Binary Compatibility
Typed messages are binary-compatible across languages. A CmdVel published by a compiled process is received as a horus.CmdVel in Python with identical field values and memory layout. This works because all typed messages use the same Pod (Plain Old Data) layout in shared memory.
# Python receives typed messages from any language
cmd = node.recv("cmd_vel") # horus.CmdVel — same binary layout
imu = node.recv("imu") # horus.Imu — same binary layout
scan = node.recv("scan") # horus.LaserScan — same binary layout
No protobuf, no JSON, no serialization step. The message bytes in shared memory are read directly.
When to Use Multi-Process
| Factor | Single Process | Multi-Process |
|---|---|---|
| Latency | ~500ns (intra-process) | ~1-5us (cross-process) |
| GIL | All nodes share one GIL | Each process has its own GIL |
| Fault isolation | One crash takes down everything | A crash is contained to one process |
| Languages | Python only | Mix Python + compiled languages |
| Restart | Must restart everything | Restart one process independently |
| Debugging | Single debugger session | Attach debugger to one process |
| Deployment | One script to run | Multiple scripts/services |
| Memory | Shared address space | Separate address spaces |
Use single-process when
- All nodes are Python
- You need deterministic ordering between nodes (sensor, then controller, then actuator -- in that order)
- Latency at the sub-microsecond level matters
- Simpler deployment is preferred
Use multi-process when
- GIL bypass -- CPU-bound Python nodes (ML inference, image processing) block the GIL. Separate processes give each node its own GIL
- Fault isolation -- a segfault in one process (e.g., a buggy C extension) does not crash the rest
- Mixed languages -- pair Python ML with compiled real-time control
- Independent restart -- update one node without stopping others
- Independent scaling -- run the heavy ML inference process on a GPU machine, sensors on the robot
The GIL Problem
Python's Global Interpreter Lock means only one thread executes Python bytecode at a time. In a single HORUS process, if one node does heavy computation (ML inference, image processing), it blocks all other nodes until it finishes.
Multi-process solves this completely.
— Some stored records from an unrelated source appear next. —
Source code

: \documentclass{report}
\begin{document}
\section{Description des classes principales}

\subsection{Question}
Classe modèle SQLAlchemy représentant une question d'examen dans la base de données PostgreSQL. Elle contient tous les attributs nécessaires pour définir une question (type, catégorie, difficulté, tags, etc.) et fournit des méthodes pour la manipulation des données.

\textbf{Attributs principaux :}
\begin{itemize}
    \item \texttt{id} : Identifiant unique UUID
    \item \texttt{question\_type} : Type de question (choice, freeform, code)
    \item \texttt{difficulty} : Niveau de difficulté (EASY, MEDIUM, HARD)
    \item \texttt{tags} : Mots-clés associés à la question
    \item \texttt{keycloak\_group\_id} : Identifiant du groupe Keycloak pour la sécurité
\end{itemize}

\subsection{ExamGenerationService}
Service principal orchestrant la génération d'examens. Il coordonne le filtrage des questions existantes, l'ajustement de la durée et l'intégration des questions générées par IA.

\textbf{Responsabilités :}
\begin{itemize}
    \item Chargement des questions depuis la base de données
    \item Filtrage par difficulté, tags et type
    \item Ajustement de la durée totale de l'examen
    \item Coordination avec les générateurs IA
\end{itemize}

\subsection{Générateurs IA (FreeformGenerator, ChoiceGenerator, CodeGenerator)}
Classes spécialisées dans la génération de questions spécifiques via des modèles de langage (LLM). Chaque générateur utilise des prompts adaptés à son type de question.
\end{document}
Each process has its own Python interpreter and its own GIL:
# PROBLEM: Single process, GIL blocks everything
# sensor_tick waits while inference_tick holds the GIL
# SOLUTION: Separate processes
# sensor.py — runs at 100Hz, unblocked
# inference.py — runs at 10Hz, heavy computation, own GIL
What Happens When a Process Crashes
When a Python process dies (exception, SIGKILL, OOM):
- SHM files persist -- the kernel closes file descriptors but the shared memory region stays
- Other processes continue -- subscribers see no new messages from the dead publisher, but they do not crash
- Automatic reconnection -- when the crashed process restarts and recreates its topics, other processes see fresh data again
- Automatic cleanup -- the next
horusCLI command orhorus.run()call auto-cleans stale namespaces
# Process A crashes mid-publish
# Process B keeps running, ticking normally
# Process A restarts
# Process B sees fresh data from Process A — no reconfiguration
Debugging Multi-Process Systems
See all topics from all processes
horus topic list
This shows every topic in the current namespace, regardless of which process created it. Use --verbose to see publisher/subscriber PIDs.
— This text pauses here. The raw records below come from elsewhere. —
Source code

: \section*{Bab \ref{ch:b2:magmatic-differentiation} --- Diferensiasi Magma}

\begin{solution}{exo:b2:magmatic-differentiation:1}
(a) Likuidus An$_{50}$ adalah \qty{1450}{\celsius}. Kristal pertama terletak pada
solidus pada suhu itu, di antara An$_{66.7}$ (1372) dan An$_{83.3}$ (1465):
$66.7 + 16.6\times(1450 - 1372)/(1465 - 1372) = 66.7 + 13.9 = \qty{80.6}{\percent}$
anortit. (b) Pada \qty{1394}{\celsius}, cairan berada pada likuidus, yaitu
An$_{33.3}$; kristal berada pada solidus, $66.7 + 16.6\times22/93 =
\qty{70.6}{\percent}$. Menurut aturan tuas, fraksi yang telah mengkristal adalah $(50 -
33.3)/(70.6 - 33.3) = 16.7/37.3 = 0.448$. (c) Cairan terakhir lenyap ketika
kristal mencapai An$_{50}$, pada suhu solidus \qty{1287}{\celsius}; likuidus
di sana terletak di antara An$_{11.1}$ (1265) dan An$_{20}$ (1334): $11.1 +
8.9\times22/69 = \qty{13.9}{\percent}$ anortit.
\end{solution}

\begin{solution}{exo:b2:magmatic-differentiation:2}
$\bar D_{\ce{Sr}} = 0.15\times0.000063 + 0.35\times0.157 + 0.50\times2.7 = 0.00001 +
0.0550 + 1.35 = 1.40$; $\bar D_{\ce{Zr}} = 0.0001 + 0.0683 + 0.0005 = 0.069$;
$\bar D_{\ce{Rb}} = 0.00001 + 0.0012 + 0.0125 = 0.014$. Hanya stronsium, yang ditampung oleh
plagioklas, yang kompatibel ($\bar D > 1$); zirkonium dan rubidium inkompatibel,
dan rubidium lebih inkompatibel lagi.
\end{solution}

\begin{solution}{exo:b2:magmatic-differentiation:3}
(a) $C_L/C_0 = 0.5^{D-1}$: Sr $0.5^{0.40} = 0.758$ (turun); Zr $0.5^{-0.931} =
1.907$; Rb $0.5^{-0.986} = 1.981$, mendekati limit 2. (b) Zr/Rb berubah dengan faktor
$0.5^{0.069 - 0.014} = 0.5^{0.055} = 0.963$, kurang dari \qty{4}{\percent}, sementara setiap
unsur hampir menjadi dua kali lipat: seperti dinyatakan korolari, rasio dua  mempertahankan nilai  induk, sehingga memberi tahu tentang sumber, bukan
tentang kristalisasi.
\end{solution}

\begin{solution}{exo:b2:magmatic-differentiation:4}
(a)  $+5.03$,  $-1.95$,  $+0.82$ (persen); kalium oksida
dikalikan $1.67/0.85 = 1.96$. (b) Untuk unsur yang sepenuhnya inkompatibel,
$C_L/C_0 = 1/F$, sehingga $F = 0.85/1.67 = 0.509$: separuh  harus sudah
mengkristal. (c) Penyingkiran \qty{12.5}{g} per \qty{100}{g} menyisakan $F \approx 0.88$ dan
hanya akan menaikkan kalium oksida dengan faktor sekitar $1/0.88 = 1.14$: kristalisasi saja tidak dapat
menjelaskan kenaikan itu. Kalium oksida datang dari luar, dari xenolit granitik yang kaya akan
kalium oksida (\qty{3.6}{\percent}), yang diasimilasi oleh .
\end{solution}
Monitor cross-process data flow
# Watch messages on a topic (from any process)
horus topic echo sensor.temp
# Check actual publishing rate
horus topic hz sensor.temp
# Measure bandwidth
horus topic bw camera.rgb
See all running nodes
horus node list
# Shows all nodes across all processes with PID, rate, CPU usage
Debug one process at a time
# Start sensor normally
horus run sensor.py
# Start controller with verbose logging
HORUS_LOG=debug horus run controller.py
System-wide view
horus monitor
# Web dashboard at http://localhost:3000 showing all nodes from all processes
Common debugging workflow
horus topic list-- verify all processes see the expected topicshorus topic hz sensor.data-- verify the publisher sends at the expected ratehorus topic echo sensor.data-- verify message content is correcthorus node list-- verify all nodes areRunning(notErrororCrashed)
Complete Example: Three-Process Pipeline
A camera process captures frames. An ML process detects objects. A controller process drives the robot.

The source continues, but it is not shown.